* **DATASET RECORDS**:
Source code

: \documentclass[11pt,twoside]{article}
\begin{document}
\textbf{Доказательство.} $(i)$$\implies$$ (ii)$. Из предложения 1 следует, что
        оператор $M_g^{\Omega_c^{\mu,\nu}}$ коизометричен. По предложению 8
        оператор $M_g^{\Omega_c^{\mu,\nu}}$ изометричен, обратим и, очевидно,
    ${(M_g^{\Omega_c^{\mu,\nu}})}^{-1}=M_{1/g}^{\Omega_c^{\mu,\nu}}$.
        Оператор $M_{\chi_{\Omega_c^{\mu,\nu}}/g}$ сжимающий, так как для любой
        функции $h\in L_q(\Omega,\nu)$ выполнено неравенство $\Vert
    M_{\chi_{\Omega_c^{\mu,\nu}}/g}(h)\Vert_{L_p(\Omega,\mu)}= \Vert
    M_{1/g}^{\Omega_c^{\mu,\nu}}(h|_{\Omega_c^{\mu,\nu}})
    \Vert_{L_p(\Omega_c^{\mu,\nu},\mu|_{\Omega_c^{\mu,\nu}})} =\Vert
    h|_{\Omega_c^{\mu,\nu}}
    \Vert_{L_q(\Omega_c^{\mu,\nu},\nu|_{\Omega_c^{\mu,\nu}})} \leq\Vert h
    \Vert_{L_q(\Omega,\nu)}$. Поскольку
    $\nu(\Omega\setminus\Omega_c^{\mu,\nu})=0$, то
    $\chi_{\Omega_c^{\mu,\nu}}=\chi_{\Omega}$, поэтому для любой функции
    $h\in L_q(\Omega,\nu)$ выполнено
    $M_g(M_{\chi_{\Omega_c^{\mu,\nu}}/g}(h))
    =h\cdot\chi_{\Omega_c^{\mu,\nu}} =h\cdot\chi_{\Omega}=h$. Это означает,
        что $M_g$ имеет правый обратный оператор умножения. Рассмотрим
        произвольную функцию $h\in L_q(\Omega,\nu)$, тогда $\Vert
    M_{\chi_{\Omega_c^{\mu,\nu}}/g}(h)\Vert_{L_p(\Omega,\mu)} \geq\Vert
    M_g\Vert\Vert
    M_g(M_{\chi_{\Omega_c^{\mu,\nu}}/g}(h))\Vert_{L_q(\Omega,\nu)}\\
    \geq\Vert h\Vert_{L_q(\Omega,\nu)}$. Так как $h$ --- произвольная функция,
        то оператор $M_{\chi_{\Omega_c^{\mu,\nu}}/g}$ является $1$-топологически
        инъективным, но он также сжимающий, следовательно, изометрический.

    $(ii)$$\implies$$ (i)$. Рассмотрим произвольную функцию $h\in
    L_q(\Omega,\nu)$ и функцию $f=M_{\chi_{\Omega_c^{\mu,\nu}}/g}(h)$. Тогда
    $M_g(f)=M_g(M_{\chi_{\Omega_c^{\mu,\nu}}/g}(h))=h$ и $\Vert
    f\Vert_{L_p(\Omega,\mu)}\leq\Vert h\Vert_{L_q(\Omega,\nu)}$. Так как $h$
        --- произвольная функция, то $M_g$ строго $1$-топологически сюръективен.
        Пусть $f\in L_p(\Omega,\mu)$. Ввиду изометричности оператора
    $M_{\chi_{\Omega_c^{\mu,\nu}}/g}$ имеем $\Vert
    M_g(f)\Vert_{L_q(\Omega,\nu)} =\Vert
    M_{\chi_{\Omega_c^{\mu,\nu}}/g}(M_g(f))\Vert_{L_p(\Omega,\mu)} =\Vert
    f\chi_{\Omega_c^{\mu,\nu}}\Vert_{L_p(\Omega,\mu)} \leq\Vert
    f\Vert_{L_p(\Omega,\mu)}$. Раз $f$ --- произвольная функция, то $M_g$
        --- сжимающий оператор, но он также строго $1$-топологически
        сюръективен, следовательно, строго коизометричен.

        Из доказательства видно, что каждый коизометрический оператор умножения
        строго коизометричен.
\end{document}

* **EXERCISE DETAILS**: Go through the entries and restate each one exactly.

* **SOLUTION TO THE EXERCISE**:
Source code

: \documentclass[11pt,twoside]{article}
\begin{document}
\textbf{Доказательство.} $(i)$$\implies$$ (ii)$. Из предложения 1 следует, что
        оператор $M_g^{\Omega_c^{\mu,\nu}}$ коизометричен. По предложению 8
        оператор $M_g^{\Omega_c^{\mu,\nu}}$ изометричен, обратим и, очевидно,
    ${(M_g^{\Omega_c^{\mu,\nu}})}^{-1}=M_{1/g}^{\Omega_c^{\mu,\nu}}$.
        Оператор $M_{\chi_{\Omega_c^{\mu,\nu}}/g}$ сжимающий, так как для любой
        функции $h\in L_q(\Omega,\nu)$ выполнено неравенство $\Vert
    M_{\chi_{\Omega_c^{\mu,\nu}}/g}(h)\Vert_{L_p(\Omega,\mu)}= \Vert
    M_{1/g}^{\Omega_c^{\mu,\nu}}(h|_{\Omega_c^{\mu,\nu}})
    \Vert_{L_p(\Omega_c^{\mu,\nu},\mu|_{\Omega_c^{\mu,\nu}})} =\Vert
    h|_{\Omega_c^{\mu,\nu}}
    \Vert_{L_q(\Omega_c^{\mu,\nu},\nu|_{\Omega_c^{\mu,\nu}})} \leq\Vert h
    \Vert_{L_q(\Omega,\nu)}$. Поскольку
    $\nu(\Omega\setminus\Omega_c^{\mu,\nu})=0$, то
    $\chi_{\Omega_c^{\mu,\nu}}=\chi_{\Omega}$, поэтому для любой функции
    $h\in L_q(\Omega,\nu)$ выполнено
    $M_g(M_{\chi_{\Omega_c^{\mu,\nu}}/g}(h))
    =h\cdot\chi_{\Omega_c^{\mu,\nu}} =h\cdot\chi_{\Omega}=h$. Это означает,
        что $M_g$ имеет правый обратный оператор умножения. Рассмотрим
        произвольную функцию $h\in L_q(\Omega,\nu)$, тогда $\Vert
    M_{\chi_{\Omega_c^{\mu,\nu}}/g}(h)\Vert_{L_p(\Omega,\mu)} \geq\Vert
    M_g\Vert\Vert
    M_g(M_{\chi_{\Omega_c^{\mu,\nu}}/g}(h))\Vert_{L_q(\Omega,\nu)}\\
    \geq\Vert h\Vert_{L_q(\Omega,\nu)}$. Так как $h$ --- произвольная функция,
        то оператор $M_{\chi_{\Omega_c^{\mu,\nu}}/g}$ является $1$-топологически
        инъективным, но он также сжимающий, следовательно, изометрический.

    $(ii)$$\implies$$ (i)$. Рассмотрим произвольную функцию $h\in
    L_q(\Omega,\nu)$ и функцию $f=M_{\chi_{\Omega_c^{\mu,\nu}}/g}(h)$. Тогда
    $M_g(f)=M_g(M_{\chi_{\Omega_c^{\mu,\nu}}/g}(h))=h$ и $\Vert
    f\Vert_{L_p(\Omega,\mu)}\leq\Vert h\Vert_{L_q(\Omega,\nu)}$. Так как $h$
        --- произвольная функция, то $M_g$ строго $1$-топологически сюръективен.
        Пусть $f\in L_p(\Omega,\mu)$. Ввиду изометричности оператора
    $M_{\chi_{\Omega_c^{\mu,\nu}}/g}$ имеем $\Vert
    M_g(f)\Vert_{L_q(\Omega,\nu)} =\Vert
    M_{\chi_{\Omega_c^{\mu,\nu}}/g}(M_g(f))\Vert_{L_p(\Omega,\mu)} =\Vert
    f\chi_{\Omega_c^{\mu,\nu}}\Vert_{L_p(\Omega,\mu)} \leq\Vert
    f\Vert_{L_p(\Omega,\mu)}$. Раз $f$ --- произвольная функция, то $M_g$
        --- сжимающий оператор, но он также строго $1$-топологически
        сюръективен, следовательно, строго коизометричен.

        Из доказательства видно, что каждый коизометрический оператор умножения
        строго коизометричен.
\end{document}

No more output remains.